Start at the bottom edge of the heart and, using a 1.2 cm (1/2 inch) seam, sew for 2.5 cm (1 inch). Reverse-stitch back to the beginning of the seam to strengthen the join and continue sewing around the heart. When you reach two-thirds of the way down the opposite side, leave the remainder of the seam unsewn and reverse-stitch for 2.5 cm (1 inch) to strengthen that side of the seam.

Remove the tacking stitches. Iron both sides of the heart, flattening out the fabric along the seams. Use the tips of dressmaking scissors to make small V-shaped clips in the fabric around the curves, at the bottom of the heart and around the dip at the top of the heart. Cut away some of the 1.2 cm (1/2 inch) seam at the top and bottom to make the seam less bulky. Clip close to the sewing line but do not cut it.

Turn the fabric heart inside out and smooth out the curves. Iron the fabric, easing the top and bottom of the heart into the smoothest seams possible.


Cut away 1.2 cm (1/2 inch) from around the newspaper template to reduce its size and place it on two layers of thin duvet. Fix with dressmaking pins. Cut around the template and remove the pins. Tack around the edges of the heart, joining the two pieces of duvet together.

Join the two pieces of duvet together and to provide a secure edge, using a 6 mm (1/4 inch) seam on a sewing machine. Remove the tacking stitches. Open out the bias binding with the folds facing you, unfold the top half and pin it along the fold onto the sewing line on the pad. Leave a 1.2 cm (1/2 inch) overlap on each end. Tack stitch the bias binding to the duvet and remove the pins. Stitch along the fold of the bias binding. Remove the tacking stitches.

Work on the other side of the heart and bring the bias binding over the top of the padding edge. Leave the binding folded and pin it along the sewing line around the pad. Tack stitch it into place and remove the pins.

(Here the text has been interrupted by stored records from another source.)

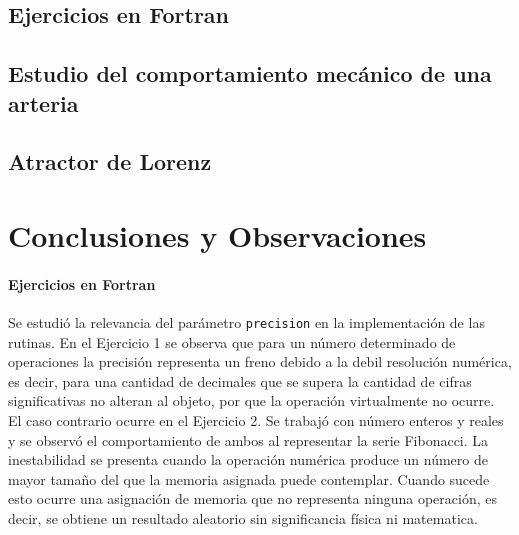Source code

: \documentclass[letterpaper]{article}
\begin{document}

\subsection{Ejercicios en Fortran}



\subsection{Estudio del comportamiento mecánico de una arteria}




\subsection{Atractor de Lorenz}


\newpage

\section{Conclusiones y Observaciones}

\paragraph{Ejercicios en Fortran} Se estudió la relevancia del parámetro \texttt{precision} en la implementación de las rutinas. En el Ejercicio 1 se observa que para un número determinado de operaciones la precisión representa un freno debido a la debil resolución numérica, es decir, para una cantidad de decimales que se supera la cantidad de cifras significativas no alteran al objeto, por que la operación virtualmente no ocurre. \\

El caso contrario ocurre en el Ejercicio 2. Se trabajó con número enteros y reales y se observó el comportamiento de ambos al representar la serie Fibonacci. La inestabilidad se presenta cuando la operación numérica produce un número de mayor tamaño del que la memoria asignada puede contemplar. Cuando sucede esto ocurre una asignación de memoria que no representa ninguna operación, es decir, se obtiene un resultado aleatorio sin significancia física ni matematica. \\
\end{document}
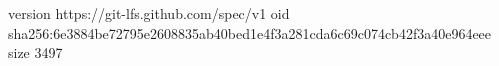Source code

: version https://git-lfs.github.com/spec/v1
oid sha256:6e3884be72795e2608835ab40bed1e4f3a281cda6c69c074cb42f3a40e964eee
size 3497
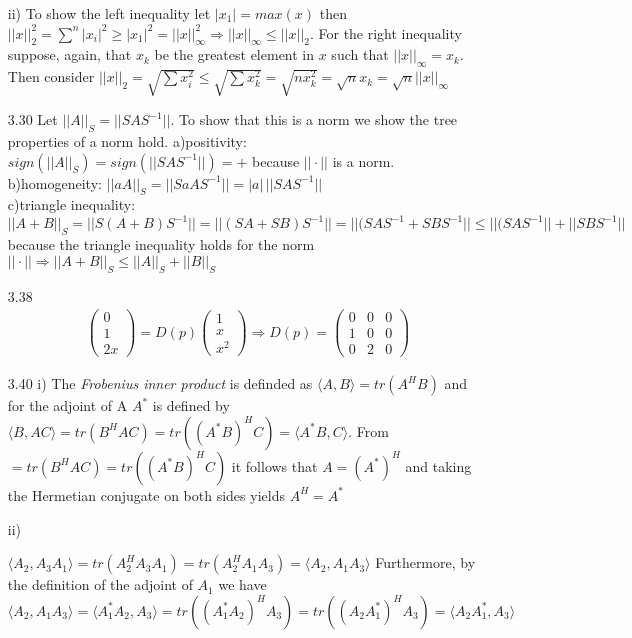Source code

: \documentclass[letterpaper,12pt]{article}
\theoremstyle{definition}
\begin{document}
\begin{enumerate}
ii) To show the left inequality let $|x_1| = max(x)$ then $ ||x||_2^2 = \sum^n |x_i|^2  \geq |x_1|^2 = ||x||_{\infty}^2 \Rightarrow ||x||_{\infty} \leq ||x||_2$. For the right inequality suppose, again, that $x_k$ be the greatest element in $x$ such that $||x||_{\infty} = x_k $. Then consider $||x||_2 = \sqrt{\sum x_i^2} \leq \sqrt{\sum x_k^2}= \sqrt{ n x_k^2}   = \sqrt{n} x_k =\sqrt{n} ||x||_{\infty} $

\item[3.30]
Let $||A||_S = ||SAS^{-1}||$. To show that this is a norm we show the tree properties of a norm hold.
a)positivity: $sign(||A||_S) = sign(||SAS^{-1}||)=+$ because $||\cdot||$ is a norm.\\

b)homogeneity: $||aA||_S = ||SaAS^{-1}|| = |a|\, ||SAS^{-1}|| $\\

c)triangle inequality: $||A+B||_S = ||S(A+B)S^{-1}||= ||(SA+SB)S^{-1}|| = 
||(SAS^{-1} + SBS^{-1}|| \leq ||(SAS^{-1}|| + ||SBS^{-1}||$ because the triangle inequality holds for the norm $||\cdot|| \Rightarrow ||A+B||_S \leq||A||_S +||B||_S $

\item[3.38]
\begin{align*}
\begin{pmatrix}
0 \\1 \\ 2x
\end{pmatrix}=D(p)\begin{pmatrix}
1\\x \\ x^2
\end{pmatrix} \Rightarrow D(p)=\begin{pmatrix}
0 & 0 &0\\ 1&0 &0 \\0& 2&0
\end{pmatrix}
\end{align*}
\item[3.40]
i) The \textit{Frobenius inner product} is definded as $ \langle A,B \rangle = tr(A^HB)$ and for the adjoint of A $A^*$ is defined by $\langle B,AC \rangle   = tr(B^HAC) = tr((A^*B)^HC) = \langle A^*B,C \rangle $. From $= tr(B^HAC) = tr((A^*B)^HC)$ it follows that $A=(A^*)^H $ and taking the Hermetian conjugate on both sides yields $A^H=A^* $

ii)

$\langle A_2, A_3 A_1\rangle = tr(A_2^HA_3A_1) = tr(A_2^HA_1A_3) = \langle A_2, A_1 A_3\rangle$
Furthermore, by the definition of the adjoint of $A_1$ we have $\langle A_2, A_1 A_3\rangle = \langle A_1^*A_2, A_3\rangle = tr((A_1^*A_2)^H A_3) = tr((A_2A_1^*)^H A_3) = \langle A_2A_1^*,A_3 \rangle$


\end{enumerate}
\end{document}
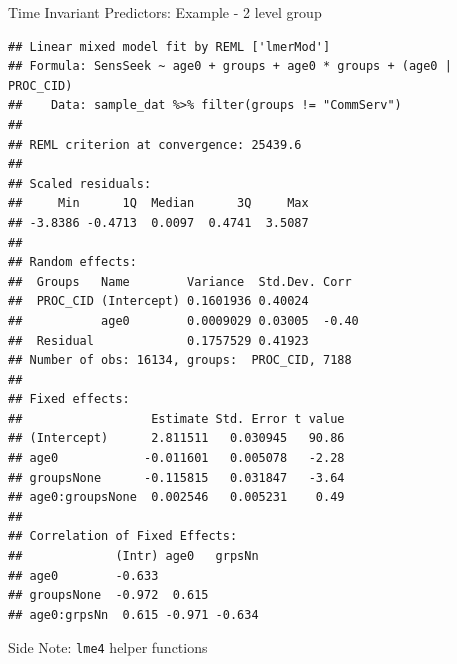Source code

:\begin{frame}[fragile]{Time Invariant Predictors: Example - 2 level
group}

\tiny

\begin{Shaded}
\end{Shaded}

\tiny

\begin{verbatim}
## Linear mixed model fit by REML ['lmerMod']
## Formula: SensSeek ~ age0 + groups + age0 * groups + (age0 | PROC_CID)
##    Data: sample_dat %>% filter(groups != "CommServ")
## 
## REML criterion at convergence: 25439.6
## 
## Scaled residuals: 
##     Min      1Q  Median      3Q     Max 
## -3.8386 -0.4713  0.0097  0.4741  3.5087 
## 
## Random effects:
##  Groups   Name        Variance  Std.Dev. Corr 
##  PROC_CID (Intercept) 0.1601936 0.40024       
##           age0        0.0009029 0.03005  -0.40
##  Residual             0.1757529 0.41923       
## Number of obs: 16134, groups:  PROC_CID, 7188
## 
## Fixed effects:
##                  Estimate Std. Error t value
## (Intercept)      2.811511   0.030945   90.86
## age0            -0.011601   0.005078   -2.28
## groupsNone      -0.115815   0.031847   -3.64
## age0:groupsNone  0.002546   0.005231    0.49
## 
## Correlation of Fixed Effects:
##             (Intr) age0   grpsNn
## age0        -0.633              
## groupsNone  -0.972  0.615       
## age0:grpsNn  0.615 -0.971 -0.634
\end{verbatim}

\normalsize

\end{frame}

\begin{frame}[fragile]{Side Note: \texttt{lme4} helper functions}

\begin{Shaded}
\begin{Highlighting}[]
 \NormalTok{)}
\OperatorTok{::}
\OperatorTok{::}
\end{Highlighting}
\end{Shaded}

\end{frame}

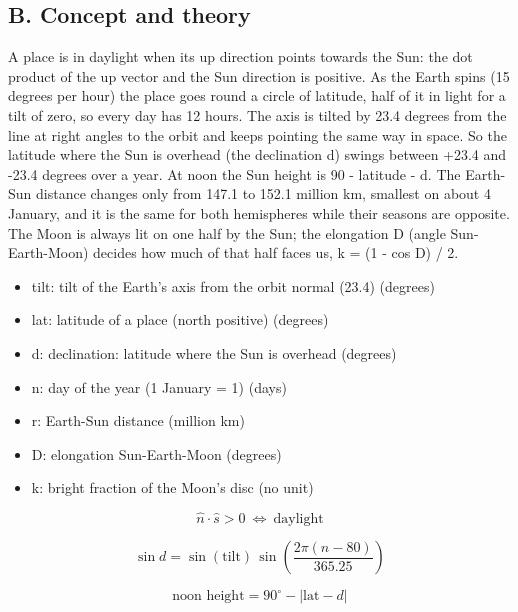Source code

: \documentclass[11pt,a4paper]{article}
\begin{document}
\subsection*{B. Concept and theory}
A place is in daylight when its up direction points towards the Sun: the dot product of the up vector and the Sun direction is positive. As the Earth spins (15 degrees per hour) the place goes round a circle of latitude, half of it in light for a tilt of zero, so every day has 12 hours. The axis is tilted by 23.4 degrees from the line at right angles to the orbit and keeps pointing the same way in space. So the latitude where the Sun is overhead (the declination d) swings between +23.4 and -23.4 degrees over a year. At noon the Sun height is 90 - \textbar{}latitude - d\textbar{}. The Earth-Sun distance changes only from 147.1 to 152.1 million km, smallest on about 4 January, and it is the same for both hemispheres while their seasons are opposite. The Moon is always lit on one half by the Sun; the elongation D (angle Sun-Earth-Moon) decides how much of that half faces us, k = (1 - cos D) / 2.

\begin{itemize}[nosep]
\item tilt: tilt of the Earth's axis from the orbit normal (23.4) (degrees)
\item lat: latitude of a place (north positive) (degrees)
\item d: declination: latitude where the Sun is overhead (degrees)
\item n: day of the year (1 January = 1) (days)
\item r: Earth-Sun distance (million km)
\item D: elongation Sun-Earth-Moon (degrees)
\item k: bright fraction of the Moon's disc (no unit)
\end{itemize}

\begin{equation*}
\hat n\cdot\hat s>0\ \Longleftrightarrow\ \text{daylight}
\end{equation*}

\begin{equation*}
\sin d=\sin(\text{tilt})\,\sin\!\left(\frac{2\pi(n-80)}{365.25}\right)
\end{equation*}

\begin{equation*}
\text{noon height}=90^\circ-|\text{lat}-d|
\end{equation*}
\end{document}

Hand-hem or stitch the bias binding to the pad along the very edge of the bias binding fold. If you choose to stitch on the sewing machine, be aware that the machine stitches show on the other side, whereas hemming keeps both sides neat. Tuck one overlap of the bias binding under the other end, using a pin or a needle to poke it in. Fold the outer end and hem in place.

Slip the padding carefully into the cushion cover through the gap and smooth it out to remove bumps. Use a needle and thread and small, neat stitches to hem the small opening shut.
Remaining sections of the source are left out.